[Collected data]
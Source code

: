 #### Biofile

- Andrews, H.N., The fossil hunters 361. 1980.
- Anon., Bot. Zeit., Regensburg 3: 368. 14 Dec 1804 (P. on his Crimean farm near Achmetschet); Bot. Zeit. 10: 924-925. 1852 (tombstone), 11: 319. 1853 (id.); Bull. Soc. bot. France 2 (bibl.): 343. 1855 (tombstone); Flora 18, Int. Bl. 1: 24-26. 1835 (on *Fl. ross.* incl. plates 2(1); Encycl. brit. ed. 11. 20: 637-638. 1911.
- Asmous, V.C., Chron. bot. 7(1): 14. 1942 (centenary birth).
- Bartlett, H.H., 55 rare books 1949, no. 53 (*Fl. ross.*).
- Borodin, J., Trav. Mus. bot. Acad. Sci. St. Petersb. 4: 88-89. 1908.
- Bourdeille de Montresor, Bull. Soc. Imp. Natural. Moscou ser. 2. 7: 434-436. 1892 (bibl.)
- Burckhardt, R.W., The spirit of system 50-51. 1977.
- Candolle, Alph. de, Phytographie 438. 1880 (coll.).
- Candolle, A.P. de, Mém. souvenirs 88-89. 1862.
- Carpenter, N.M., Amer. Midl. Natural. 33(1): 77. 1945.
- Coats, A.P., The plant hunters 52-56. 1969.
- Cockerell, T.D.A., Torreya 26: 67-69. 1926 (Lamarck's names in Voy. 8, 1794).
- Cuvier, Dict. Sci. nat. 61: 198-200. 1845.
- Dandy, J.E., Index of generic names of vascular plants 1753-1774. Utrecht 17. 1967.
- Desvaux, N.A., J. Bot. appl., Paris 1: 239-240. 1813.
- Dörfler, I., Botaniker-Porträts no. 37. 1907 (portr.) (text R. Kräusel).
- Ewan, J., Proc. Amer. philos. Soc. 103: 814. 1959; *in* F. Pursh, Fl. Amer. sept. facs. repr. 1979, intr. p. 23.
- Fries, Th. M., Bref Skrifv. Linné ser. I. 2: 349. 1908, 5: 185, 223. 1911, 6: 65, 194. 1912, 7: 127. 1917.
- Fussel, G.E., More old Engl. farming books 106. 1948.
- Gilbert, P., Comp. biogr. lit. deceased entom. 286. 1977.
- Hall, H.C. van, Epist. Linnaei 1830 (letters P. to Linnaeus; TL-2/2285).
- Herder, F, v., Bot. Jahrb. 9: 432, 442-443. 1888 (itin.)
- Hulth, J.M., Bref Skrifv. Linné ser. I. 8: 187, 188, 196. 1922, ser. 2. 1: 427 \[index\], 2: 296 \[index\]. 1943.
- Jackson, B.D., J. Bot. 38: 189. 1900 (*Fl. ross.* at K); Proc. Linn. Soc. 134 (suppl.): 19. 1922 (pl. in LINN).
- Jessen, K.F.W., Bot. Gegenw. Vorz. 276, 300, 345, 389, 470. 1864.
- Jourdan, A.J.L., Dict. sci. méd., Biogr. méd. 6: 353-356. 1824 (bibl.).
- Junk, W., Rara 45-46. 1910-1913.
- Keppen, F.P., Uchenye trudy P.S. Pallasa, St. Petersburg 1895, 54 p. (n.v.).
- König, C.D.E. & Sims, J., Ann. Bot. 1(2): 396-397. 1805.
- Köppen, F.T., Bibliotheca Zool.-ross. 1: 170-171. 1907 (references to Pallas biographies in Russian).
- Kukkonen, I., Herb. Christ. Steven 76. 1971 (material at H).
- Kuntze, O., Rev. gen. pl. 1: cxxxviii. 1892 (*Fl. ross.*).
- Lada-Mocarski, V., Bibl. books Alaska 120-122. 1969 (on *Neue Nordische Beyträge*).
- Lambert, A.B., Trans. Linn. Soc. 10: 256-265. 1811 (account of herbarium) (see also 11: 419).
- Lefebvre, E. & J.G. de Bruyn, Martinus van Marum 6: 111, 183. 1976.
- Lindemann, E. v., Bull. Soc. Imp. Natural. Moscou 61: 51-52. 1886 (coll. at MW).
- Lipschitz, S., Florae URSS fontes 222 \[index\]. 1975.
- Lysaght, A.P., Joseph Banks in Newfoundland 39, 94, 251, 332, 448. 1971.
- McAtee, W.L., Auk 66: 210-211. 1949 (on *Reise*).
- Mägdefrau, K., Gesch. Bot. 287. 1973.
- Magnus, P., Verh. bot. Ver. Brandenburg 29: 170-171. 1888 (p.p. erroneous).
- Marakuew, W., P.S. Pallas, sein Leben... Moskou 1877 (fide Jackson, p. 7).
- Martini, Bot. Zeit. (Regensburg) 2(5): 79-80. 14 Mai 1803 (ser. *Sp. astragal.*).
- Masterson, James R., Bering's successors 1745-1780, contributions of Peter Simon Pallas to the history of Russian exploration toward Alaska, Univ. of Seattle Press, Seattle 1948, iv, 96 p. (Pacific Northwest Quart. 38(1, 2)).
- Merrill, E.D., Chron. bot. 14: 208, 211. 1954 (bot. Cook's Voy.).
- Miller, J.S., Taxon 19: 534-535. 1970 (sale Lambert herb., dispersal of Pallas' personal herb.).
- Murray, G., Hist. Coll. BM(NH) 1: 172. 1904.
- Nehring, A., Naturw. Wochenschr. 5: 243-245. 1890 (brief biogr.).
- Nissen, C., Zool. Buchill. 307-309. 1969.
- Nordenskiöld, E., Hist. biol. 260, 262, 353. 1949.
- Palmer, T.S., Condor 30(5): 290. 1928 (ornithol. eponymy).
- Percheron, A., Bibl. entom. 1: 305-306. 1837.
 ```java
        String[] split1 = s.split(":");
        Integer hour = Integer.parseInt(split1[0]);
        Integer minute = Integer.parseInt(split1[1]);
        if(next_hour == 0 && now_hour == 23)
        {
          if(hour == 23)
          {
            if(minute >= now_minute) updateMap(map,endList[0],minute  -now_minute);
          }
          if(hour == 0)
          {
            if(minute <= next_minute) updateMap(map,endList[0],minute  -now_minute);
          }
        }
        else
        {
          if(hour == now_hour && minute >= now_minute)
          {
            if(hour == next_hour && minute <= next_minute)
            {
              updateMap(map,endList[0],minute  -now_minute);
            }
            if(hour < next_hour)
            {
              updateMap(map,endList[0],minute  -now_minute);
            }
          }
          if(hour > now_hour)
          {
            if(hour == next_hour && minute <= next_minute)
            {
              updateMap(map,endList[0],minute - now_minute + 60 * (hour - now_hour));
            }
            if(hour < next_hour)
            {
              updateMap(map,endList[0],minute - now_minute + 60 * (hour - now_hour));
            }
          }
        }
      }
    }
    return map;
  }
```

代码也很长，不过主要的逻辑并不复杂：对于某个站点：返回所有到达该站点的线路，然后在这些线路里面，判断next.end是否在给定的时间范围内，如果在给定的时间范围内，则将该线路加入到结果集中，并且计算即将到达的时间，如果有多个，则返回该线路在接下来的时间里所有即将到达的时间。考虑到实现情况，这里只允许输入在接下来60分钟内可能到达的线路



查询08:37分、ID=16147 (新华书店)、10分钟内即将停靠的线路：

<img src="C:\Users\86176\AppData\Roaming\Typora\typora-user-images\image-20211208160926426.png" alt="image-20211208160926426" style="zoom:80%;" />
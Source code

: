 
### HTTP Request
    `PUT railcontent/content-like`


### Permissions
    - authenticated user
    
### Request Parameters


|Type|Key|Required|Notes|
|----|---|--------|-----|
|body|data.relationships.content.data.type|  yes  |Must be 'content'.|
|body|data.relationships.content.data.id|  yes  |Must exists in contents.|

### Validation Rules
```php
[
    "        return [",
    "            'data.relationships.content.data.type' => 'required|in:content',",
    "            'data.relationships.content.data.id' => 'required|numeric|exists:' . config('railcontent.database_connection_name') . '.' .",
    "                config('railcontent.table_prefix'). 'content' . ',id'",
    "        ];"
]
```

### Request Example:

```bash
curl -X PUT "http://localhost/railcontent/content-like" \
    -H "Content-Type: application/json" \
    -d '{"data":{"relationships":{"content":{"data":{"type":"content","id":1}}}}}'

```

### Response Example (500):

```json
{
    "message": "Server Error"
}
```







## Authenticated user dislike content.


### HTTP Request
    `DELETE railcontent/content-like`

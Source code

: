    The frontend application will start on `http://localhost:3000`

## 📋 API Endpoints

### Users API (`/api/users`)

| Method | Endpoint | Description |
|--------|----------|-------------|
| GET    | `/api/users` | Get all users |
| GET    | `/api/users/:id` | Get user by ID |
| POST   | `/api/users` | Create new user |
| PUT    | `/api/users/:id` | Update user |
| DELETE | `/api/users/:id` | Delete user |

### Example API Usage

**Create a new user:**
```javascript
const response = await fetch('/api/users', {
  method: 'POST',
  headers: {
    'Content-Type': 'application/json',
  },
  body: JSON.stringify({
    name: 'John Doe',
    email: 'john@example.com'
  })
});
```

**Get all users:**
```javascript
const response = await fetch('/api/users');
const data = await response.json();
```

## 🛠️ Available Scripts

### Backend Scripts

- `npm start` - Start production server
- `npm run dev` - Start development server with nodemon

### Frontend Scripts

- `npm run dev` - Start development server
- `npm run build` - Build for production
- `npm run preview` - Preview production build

Requirement:
Every line in the data above that contains the word "names" counts; report how many there are and nothing more.

Output of the task:
2